From the entries below, count every line that contains the word "least". Please give the number and nothing else.

-- Material for this task follows --

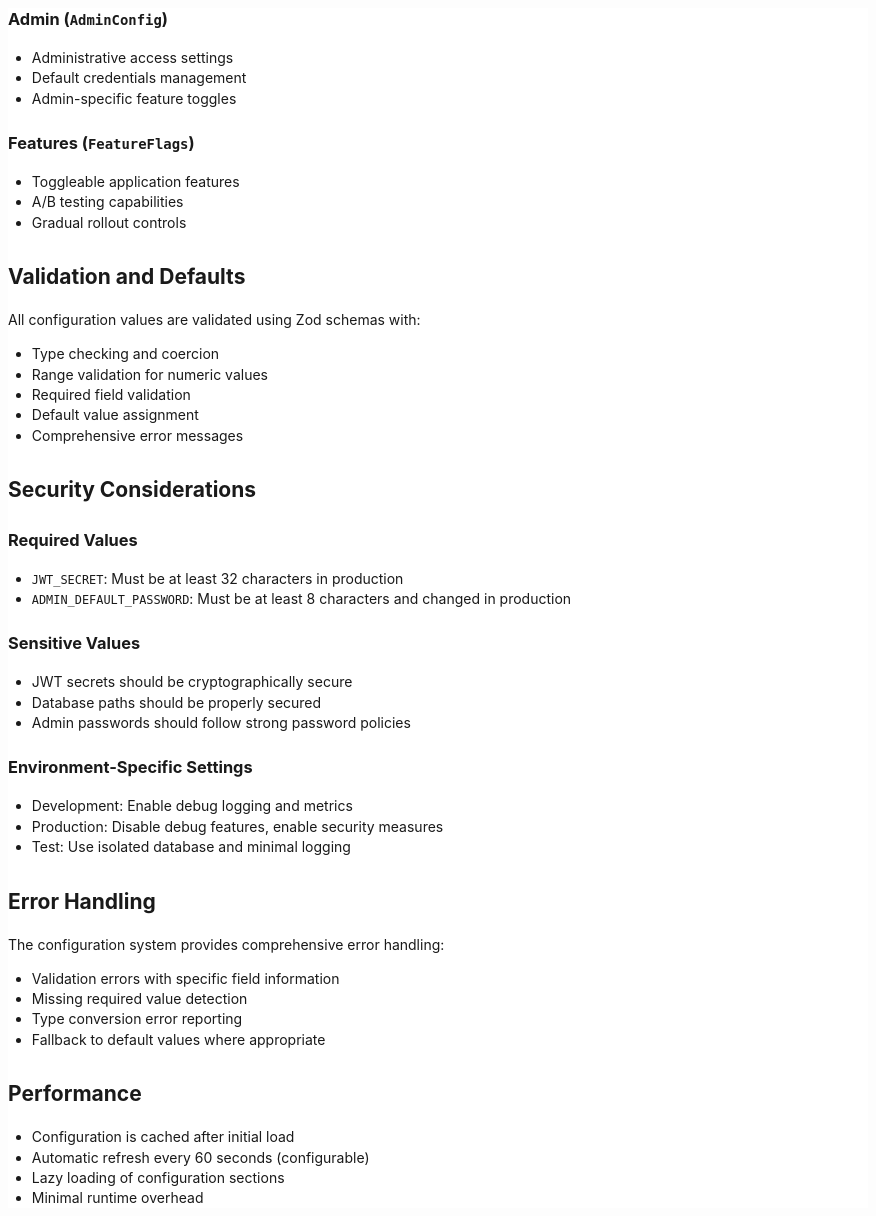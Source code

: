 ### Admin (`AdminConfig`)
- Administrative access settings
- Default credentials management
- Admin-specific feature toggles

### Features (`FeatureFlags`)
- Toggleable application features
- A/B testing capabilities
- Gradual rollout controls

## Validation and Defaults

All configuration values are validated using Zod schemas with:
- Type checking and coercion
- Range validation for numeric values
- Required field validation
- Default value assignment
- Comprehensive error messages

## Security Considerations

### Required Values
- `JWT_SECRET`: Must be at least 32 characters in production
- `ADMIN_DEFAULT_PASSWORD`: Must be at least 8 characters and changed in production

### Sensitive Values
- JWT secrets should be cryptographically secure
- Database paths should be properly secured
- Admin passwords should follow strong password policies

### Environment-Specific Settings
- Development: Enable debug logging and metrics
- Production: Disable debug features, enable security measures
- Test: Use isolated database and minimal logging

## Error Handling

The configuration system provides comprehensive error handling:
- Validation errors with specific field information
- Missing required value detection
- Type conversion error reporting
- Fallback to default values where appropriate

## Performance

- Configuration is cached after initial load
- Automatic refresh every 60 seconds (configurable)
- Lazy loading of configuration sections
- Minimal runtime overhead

-- Material for this task concluded --
-- Material for this task follows --

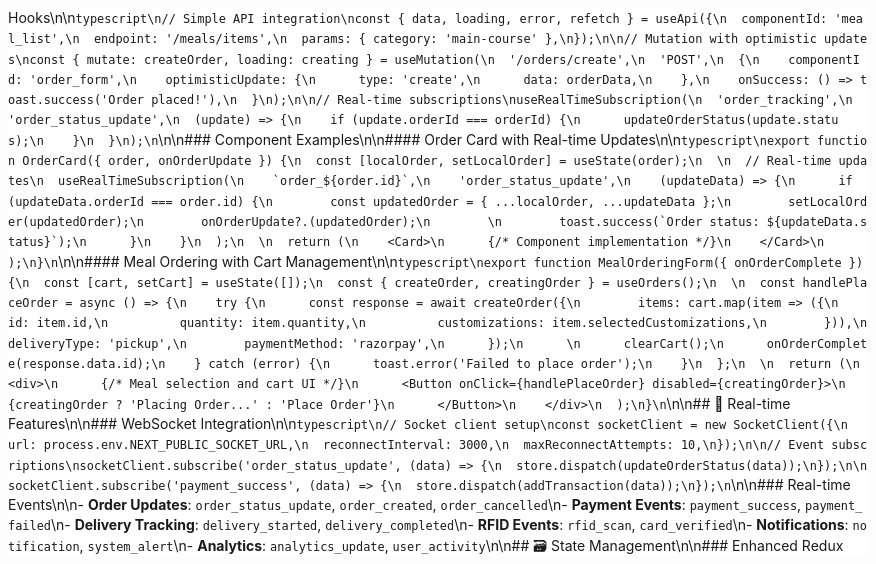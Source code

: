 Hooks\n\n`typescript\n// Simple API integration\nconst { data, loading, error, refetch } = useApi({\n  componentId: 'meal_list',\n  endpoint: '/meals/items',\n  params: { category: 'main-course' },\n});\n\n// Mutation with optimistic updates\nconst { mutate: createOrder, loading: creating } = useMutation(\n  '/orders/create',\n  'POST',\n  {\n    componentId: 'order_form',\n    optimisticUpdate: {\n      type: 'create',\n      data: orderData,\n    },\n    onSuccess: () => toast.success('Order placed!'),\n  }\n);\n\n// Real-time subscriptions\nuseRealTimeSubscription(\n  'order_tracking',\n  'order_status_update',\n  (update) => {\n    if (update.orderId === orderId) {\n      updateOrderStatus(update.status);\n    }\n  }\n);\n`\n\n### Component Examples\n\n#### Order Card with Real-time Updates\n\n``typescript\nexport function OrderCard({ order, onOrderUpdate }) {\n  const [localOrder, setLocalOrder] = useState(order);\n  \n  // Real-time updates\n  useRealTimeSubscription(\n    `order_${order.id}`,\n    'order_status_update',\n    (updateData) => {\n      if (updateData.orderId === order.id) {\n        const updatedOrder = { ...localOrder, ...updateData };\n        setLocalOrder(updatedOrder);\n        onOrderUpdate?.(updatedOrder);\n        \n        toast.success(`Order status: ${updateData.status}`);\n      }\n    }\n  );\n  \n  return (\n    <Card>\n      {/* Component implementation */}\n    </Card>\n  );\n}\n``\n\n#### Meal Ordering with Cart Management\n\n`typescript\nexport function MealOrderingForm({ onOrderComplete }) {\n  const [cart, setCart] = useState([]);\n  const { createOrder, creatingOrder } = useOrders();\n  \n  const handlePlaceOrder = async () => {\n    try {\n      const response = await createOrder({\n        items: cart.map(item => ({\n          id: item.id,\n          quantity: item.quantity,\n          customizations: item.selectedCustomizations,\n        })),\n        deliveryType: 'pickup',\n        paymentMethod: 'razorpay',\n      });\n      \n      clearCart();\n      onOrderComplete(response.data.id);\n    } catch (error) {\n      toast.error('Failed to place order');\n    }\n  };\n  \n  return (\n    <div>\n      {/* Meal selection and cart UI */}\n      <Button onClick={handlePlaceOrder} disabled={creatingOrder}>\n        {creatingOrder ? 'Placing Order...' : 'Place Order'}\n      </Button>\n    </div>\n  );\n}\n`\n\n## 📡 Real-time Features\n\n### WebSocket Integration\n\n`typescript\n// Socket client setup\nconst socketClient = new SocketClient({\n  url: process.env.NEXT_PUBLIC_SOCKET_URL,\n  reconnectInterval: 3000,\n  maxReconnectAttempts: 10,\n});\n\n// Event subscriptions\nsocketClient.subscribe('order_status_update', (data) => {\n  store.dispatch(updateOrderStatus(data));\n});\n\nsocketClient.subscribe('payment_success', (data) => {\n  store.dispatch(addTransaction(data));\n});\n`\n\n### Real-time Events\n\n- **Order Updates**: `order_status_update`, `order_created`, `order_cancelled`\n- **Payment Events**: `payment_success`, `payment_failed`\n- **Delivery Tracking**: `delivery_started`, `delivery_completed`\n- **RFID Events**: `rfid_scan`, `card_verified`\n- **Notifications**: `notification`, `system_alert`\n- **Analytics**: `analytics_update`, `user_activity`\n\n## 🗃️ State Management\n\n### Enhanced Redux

-- Material for this task concluded --

▸ **Answer for this exercise**
2